** Directions for this task **
Which lines of the records below contain the word "https"? Report each of them in full.

Records contained in a dataset:
• • • • •

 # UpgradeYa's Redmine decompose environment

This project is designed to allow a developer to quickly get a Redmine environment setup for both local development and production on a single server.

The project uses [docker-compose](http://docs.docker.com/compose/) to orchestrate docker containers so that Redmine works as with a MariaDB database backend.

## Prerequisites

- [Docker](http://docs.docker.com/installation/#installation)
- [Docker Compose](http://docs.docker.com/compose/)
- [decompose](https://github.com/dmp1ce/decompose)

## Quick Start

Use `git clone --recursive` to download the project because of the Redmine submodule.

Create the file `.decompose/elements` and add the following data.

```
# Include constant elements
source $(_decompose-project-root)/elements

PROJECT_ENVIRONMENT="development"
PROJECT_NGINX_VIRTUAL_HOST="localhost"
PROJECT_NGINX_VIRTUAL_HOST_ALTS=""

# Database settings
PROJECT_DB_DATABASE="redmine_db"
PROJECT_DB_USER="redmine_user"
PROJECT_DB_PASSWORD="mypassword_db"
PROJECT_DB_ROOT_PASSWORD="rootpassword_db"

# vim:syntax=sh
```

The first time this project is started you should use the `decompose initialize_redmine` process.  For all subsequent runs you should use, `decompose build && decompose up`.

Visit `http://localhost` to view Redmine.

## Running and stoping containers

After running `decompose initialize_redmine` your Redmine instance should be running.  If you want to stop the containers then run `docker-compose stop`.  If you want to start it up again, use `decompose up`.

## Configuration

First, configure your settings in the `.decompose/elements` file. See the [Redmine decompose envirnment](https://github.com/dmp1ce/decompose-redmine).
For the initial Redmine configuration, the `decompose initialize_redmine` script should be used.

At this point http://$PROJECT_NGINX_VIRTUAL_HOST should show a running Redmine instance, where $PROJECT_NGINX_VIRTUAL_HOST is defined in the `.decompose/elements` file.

• • • • •

** Response box **
- [decompose](https://github.com/dmp1ce/decompose)
First, configure your settings in the `.decompose/elements` file. See the [Redmine decompose envirnment](https://github.com/dmp1ce/decompose-redmine).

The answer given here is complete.